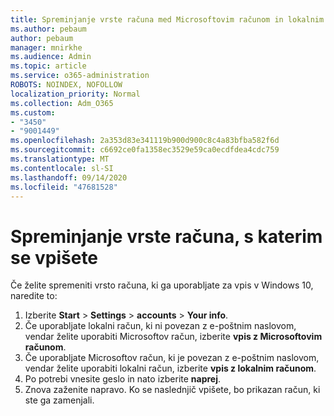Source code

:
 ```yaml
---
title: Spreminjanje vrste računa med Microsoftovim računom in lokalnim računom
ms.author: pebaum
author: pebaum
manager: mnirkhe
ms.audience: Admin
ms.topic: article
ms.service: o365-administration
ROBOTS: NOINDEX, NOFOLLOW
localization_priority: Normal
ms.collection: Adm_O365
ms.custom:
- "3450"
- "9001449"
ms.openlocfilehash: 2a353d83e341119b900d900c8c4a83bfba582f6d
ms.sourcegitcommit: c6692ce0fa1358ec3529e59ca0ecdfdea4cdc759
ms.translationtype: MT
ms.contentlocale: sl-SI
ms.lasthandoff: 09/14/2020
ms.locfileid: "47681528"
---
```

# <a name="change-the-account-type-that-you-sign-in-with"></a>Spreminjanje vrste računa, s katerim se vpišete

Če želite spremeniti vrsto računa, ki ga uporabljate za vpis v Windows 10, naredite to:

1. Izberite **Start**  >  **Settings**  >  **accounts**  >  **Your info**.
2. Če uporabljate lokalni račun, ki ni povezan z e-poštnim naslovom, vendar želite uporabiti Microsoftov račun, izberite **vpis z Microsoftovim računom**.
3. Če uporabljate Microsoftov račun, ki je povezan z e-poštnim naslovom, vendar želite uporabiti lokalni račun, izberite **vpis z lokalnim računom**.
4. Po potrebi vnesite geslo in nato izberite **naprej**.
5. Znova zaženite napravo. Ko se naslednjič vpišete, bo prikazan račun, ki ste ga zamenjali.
++++++
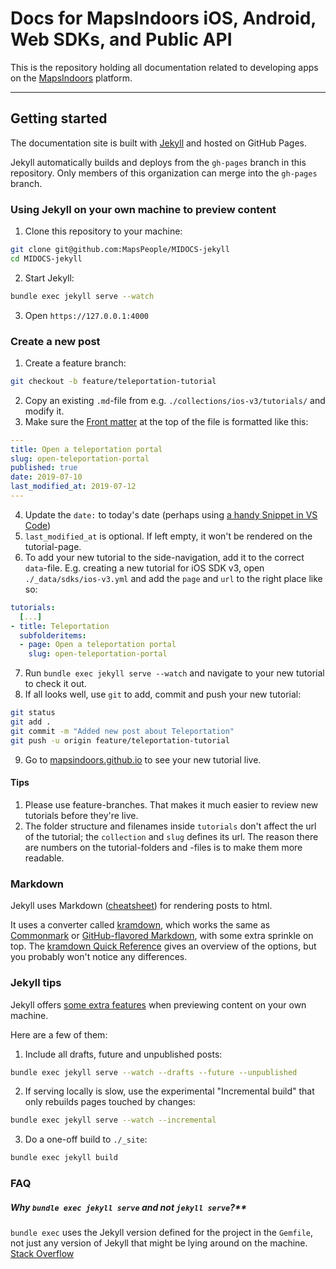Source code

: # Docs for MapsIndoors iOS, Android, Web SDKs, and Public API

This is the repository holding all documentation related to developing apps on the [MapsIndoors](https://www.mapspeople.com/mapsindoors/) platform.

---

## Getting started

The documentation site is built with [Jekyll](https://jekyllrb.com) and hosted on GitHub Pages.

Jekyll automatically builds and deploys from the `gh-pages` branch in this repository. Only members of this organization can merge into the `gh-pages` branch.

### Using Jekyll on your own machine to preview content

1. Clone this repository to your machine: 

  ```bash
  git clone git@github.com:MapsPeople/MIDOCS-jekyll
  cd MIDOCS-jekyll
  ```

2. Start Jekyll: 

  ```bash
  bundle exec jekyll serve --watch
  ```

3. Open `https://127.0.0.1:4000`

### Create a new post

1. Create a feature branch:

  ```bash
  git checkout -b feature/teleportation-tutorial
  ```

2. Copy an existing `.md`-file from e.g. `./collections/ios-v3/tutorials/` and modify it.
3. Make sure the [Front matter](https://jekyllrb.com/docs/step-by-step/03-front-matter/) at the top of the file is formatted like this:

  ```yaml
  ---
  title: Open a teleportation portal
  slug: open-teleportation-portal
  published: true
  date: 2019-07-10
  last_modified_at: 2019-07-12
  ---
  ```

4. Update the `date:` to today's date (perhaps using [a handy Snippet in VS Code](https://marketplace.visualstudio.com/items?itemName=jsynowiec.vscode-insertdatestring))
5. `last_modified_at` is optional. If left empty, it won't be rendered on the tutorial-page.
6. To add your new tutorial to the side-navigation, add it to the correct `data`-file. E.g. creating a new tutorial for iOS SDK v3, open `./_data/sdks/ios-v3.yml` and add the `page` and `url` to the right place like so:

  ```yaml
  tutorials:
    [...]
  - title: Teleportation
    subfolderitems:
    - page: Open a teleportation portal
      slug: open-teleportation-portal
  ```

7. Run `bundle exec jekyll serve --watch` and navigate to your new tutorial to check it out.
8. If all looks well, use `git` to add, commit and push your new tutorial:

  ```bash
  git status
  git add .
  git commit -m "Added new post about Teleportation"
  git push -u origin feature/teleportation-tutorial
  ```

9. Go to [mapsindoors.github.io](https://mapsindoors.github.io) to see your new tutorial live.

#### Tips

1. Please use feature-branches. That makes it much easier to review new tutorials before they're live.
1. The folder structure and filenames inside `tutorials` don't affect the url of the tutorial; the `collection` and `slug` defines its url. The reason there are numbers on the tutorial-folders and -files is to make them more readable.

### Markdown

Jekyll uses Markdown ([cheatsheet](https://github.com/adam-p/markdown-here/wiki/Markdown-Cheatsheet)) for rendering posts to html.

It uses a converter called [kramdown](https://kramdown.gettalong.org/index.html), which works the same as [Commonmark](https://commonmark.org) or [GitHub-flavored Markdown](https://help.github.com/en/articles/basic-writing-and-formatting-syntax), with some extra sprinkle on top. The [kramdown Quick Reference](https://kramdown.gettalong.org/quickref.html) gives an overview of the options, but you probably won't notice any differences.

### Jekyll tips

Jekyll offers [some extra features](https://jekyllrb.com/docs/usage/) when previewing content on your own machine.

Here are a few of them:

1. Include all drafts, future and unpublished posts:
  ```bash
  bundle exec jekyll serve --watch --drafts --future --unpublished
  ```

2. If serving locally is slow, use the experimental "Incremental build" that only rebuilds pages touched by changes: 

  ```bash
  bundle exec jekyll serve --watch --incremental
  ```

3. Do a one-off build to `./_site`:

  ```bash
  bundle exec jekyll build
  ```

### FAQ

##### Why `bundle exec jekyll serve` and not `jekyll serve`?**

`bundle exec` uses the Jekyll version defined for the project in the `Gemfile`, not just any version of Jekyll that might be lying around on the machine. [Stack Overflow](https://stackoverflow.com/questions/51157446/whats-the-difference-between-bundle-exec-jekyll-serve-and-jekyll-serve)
++++++
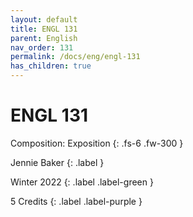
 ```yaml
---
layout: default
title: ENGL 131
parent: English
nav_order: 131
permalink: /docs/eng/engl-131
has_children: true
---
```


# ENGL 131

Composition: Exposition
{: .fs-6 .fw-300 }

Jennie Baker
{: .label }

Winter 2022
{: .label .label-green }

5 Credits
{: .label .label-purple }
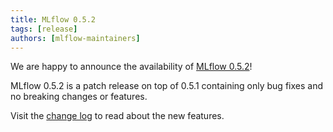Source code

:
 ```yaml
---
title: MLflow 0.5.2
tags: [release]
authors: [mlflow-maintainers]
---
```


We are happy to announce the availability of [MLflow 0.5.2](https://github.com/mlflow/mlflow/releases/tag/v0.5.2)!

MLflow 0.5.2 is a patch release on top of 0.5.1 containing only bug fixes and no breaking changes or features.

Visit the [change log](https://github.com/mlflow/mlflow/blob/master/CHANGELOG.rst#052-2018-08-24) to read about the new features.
++++++
- **Task goal**: Only lines with the string "changes" belong in the answer; copy each of them from the listing.

- **Answer area**:
2. If serving locally is slow, use the experimental "Incremental build" that only rebuilds pages touched by changes: 
MLflow 0.5.2 is a patch release on top of 0.5.1 containing only bug fixes and no breaking changes or features.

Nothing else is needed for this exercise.